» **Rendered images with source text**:
━━━━
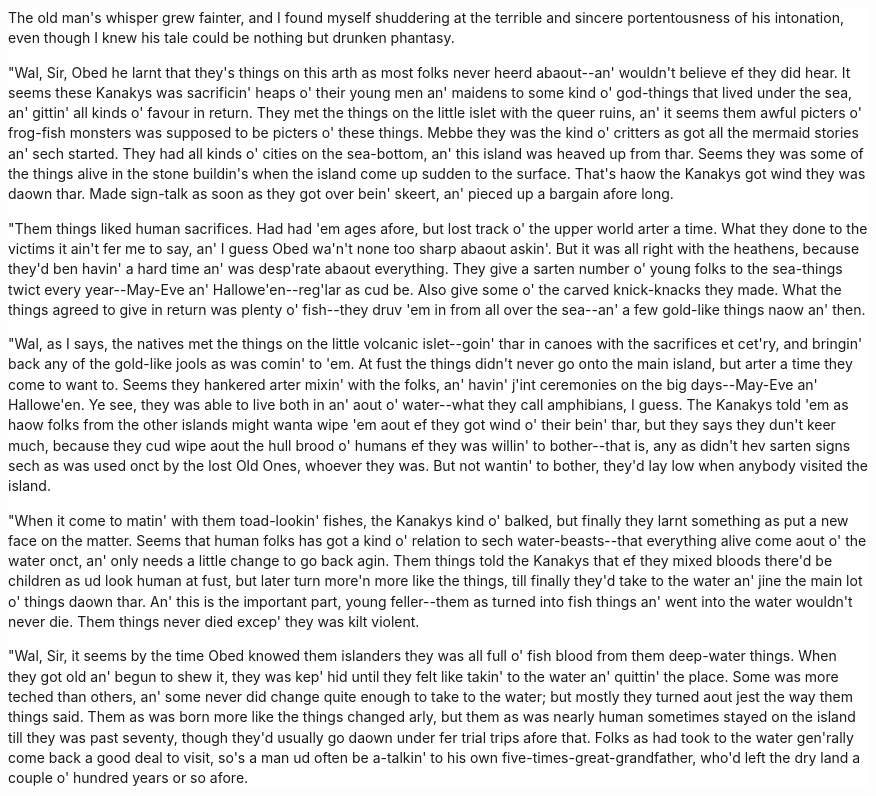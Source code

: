   The old man's whisper grew fainter, and I found myself shuddering at
the terrible and sincere portentousness of his intonation, even though I knew his tale could
be nothing but drunken phantasy.  

   "Wal, Sir, Obed he larnt that they's things on this arth as most
folks never heerd abaout--an' wouldn't believe ef they did hear. It seems these
Kanakys was sacrificin' heaps o' their young men an' maidens to some kind
o' god-things that lived under the sea, an' gittin' all kinds o' favour
in return. They met the things on the little islet with the queer ruins, an' it seems
them awful picters o' frog-fish monsters was supposed to be picters o' these things.
Mebbe they was the kind o' critters as got all the mermaid stories an' sech started.
They had all kinds o' cities on the sea-bottom, an' this island was heaved up from
thar. Seems they was some of the things alive in the stone buildin's when the island come
up sudden to the surface. That's haow the Kanakys got wind they was daown thar. Made sign-talk
as soon as they got over bein' skeert, an' pieced up a bargain afore long.  

   "Them things liked human sacrifices. Had had 'em ages afore, but
lost track o' the upper world arter a time. What they done to the victims it ain't
fer me to say, an' I guess Obed wa'n't none too sharp abaout askin'.
But it was all right with the heathens, because they'd ben havin' a hard time an'
was desp'rate abaout everything. They give a sarten number o' young folks to the
sea-things twict every year--May-Eve an' Hallowe'en--reg'lar as
cud be. Also give some o' the carved knick-knacks they made. What the things agreed to
give in return was plenty o' fish--they druv 'em in from all over the sea--an'
a few gold-like things naow an' then.  

   "Wal, as I says, the natives met the things on the little volcanic islet--goin'
thar in canoes with the sacrifices et cet'ry, and bringin' back any of the gold-like
jools as was comin' to 'em. At fust the things didn't never go onto the main
island, but arter a time they come to want to. Seems they hankered arter mixin' with the
folks, an' havin' j'int ceremonies on the big days--May-Eve an'
Hallowe'en. Ye see, they was able to live both in an' aout o' water--what
they call amphibians, I guess. The Kanakys told 'em as haow folks from the other islands
might wanta wipe 'em aout ef they got wind o' their bein' thar, but they says
they dun't keer much, because they cud wipe aout the hull brood o' humans ef they
was willin' to bother--that is, any as didn't hev sarten signs sech as was
used onct by the lost Old Ones, whoever they was. But not wantin' to bother, they'd
lay low when anybody visited the island.  

   "When it come to matin' with them toad-lookin' fishes, the
Kanakys kind o' balked, but finally they larnt something as put a new face on the matter.
Seems that human folks has got a kind o' relation to sech water-beasts--that everything
alive come aout o' the water onct, an' only needs a little change to go back agin.
Them things told the Kanakys that ef they mixed bloods there'd be children as ud look
human at fust, but later turn more'n more like the things, till finally they'd take
to the water an' jine the main lot o' things daown thar. An' this is the important
part, young feller--them as turned into fish things an' went into the water   wouldn't
never die.   Them things never died excep' they was kilt violent.  

   "Wal, Sir, it seems by the time Obed knowed them islanders they was all
full o' fish blood from them deep-water things. When they got old an' begun to shew
it, they was kep' hid until they felt like takin' to the water an' quittin'
the place. Some was more teched than others, an' some never did change quite enough to
take to the water; but mostly they turned aout jest the way them things said. Them as was born
more like the things changed arly, but them as was nearly human sometimes stayed on the island
till they was past seventy, though they'd usually go daown under fer trial trips afore
that. Folks as had took to the water gen'rally come back a good deal to visit, so's
a man ud often be a-talkin' to his own five-times-great-grandfather, who'd left
the dry land a couple o' hundred years or so afore.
━━━━
» **Task details**: Only one stretch of the records above is wanted: the lines between the one holding "sea-things twict every" and the one holding "a few gold-like things naow an' then.", inclusive, reproduced exactly.

» **Exercise response**:
sea-things twict every year--May-Eve an' Hallowe'en--reg'lar as
cud be. Also give some o' the carved knick-knacks they made. What the things agreed to
give in return was plenty o' fish--they druv 'em in from all over the sea--an'
a few gold-like things naow an' then.  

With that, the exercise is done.